:: Records from a collection ::

▶

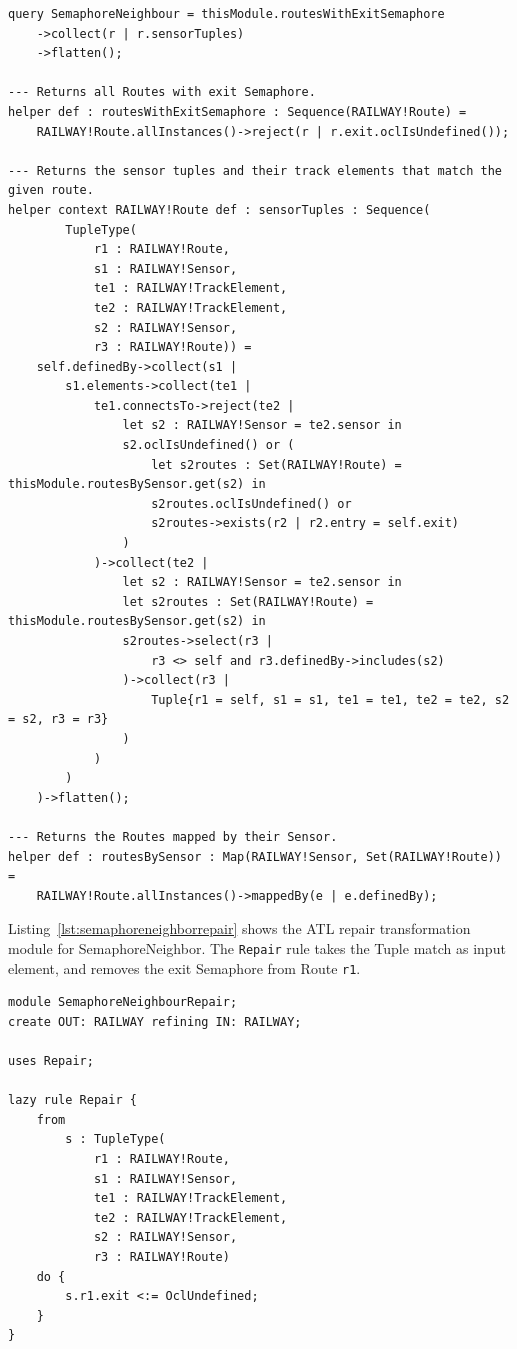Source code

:\documentclass[submission,copyright,creativecommons]{eptcs}
\begin{document}
\lstset{language=atl}
\begin{lstlisting}[float=htb, caption={SemaphoreNeighbor query in ATL}, label=lst:semaphoreneighbor, captionpos=b, frame=tb, belowskip=-10pt]
query SemaphoreNeighbour = thisModule.routesWithExitSemaphore
	->collect(r | r.sensorTuples)
	->flatten();

--- Returns all Routes with exit Semaphore.
helper def : routesWithExitSemaphore : Sequence(RAILWAY!Route) =
	RAILWAY!Route.allInstances()->reject(r | r.exit.oclIsUndefined());

--- Returns the sensor tuples and their track elements that match the given route.
helper context RAILWAY!Route def : sensorTuples : Sequence(
		TupleType(
			r1 : RAILWAY!Route,
			s1 : RAILWAY!Sensor, 
			te1 : RAILWAY!TrackElement, 
			te2 : RAILWAY!TrackElement, 
			s2 : RAILWAY!Sensor,
			r3 : RAILWAY!Route)) =
	self.definedBy->collect(s1 | 
		s1.elements->collect(te1 | 
			te1.connectsTo->reject(te2 | 
				let s2 : RAILWAY!Sensor = te2.sensor in
				s2.oclIsUndefined() or (
					let s2routes : Set(RAILWAY!Route) = thisModule.routesBySensor.get(s2) in
					s2routes.oclIsUndefined() or
					s2routes->exists(r2 | r2.entry = self.exit)
				)
			)->collect(te2 |
				let s2 : RAILWAY!Sensor = te2.sensor in
				let s2routes : Set(RAILWAY!Route) = thisModule.routesBySensor.get(s2) in
				s2routes->select(r3 |
					r3 <> self and r3.definedBy->includes(s2)
				)->collect(r3 |
					Tuple{r1 = self, s1 = s1, te1 = te1, te2 = te2, s2 = s2, r3 = r3}
				)
			)
		)
	)->flatten();

--- Returns the Routes mapped by their Sensor.
helper def : routesBySensor : Map(RAILWAY!Sensor, Set(RAILWAY!Route)) =
	RAILWAY!Route.allInstances()->mappedBy(e | e.definedBy);
\end{lstlisting}

Listing~\ref{lst:semaphoreneighborrepair} shows the ATL repair transformation module for SemaphoreNeighbor. The \texttt{Repair} rule takes the Tuple match as input element, and removes the exit Semaphore from Route \texttt{r1}.

\lstset{language=atl}
\begin{lstlisting}[float=htb, caption={SemaphoreNeighbor repair transformation module in ATL}, label=lst:semaphoreneighborrepair, captionpos=b, frame=tb, belowskip=-10pt]
module SemaphoreNeighbourRepair;
create OUT: RAILWAY refining IN: RAILWAY;

uses Repair;

lazy rule Repair {
	from
		s : TupleType(
			r1 : RAILWAY!Route,
			s1 : RAILWAY!Sensor, 
			te1 : RAILWAY!TrackElement, 
			te2 : RAILWAY!TrackElement, 
			s2 : RAILWAY!Sensor,
			r3 : RAILWAY!Route)
	do {
		s.r1.exit <:= OclUndefined;
	}
}
\end{lstlisting}
\end{document}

◀

:: WHAT TO WORK ON ::
Using the data above, report how many lines include the string "reject" and add nothing to the number.

:: RESULT OF THIS EXERCISE ::
2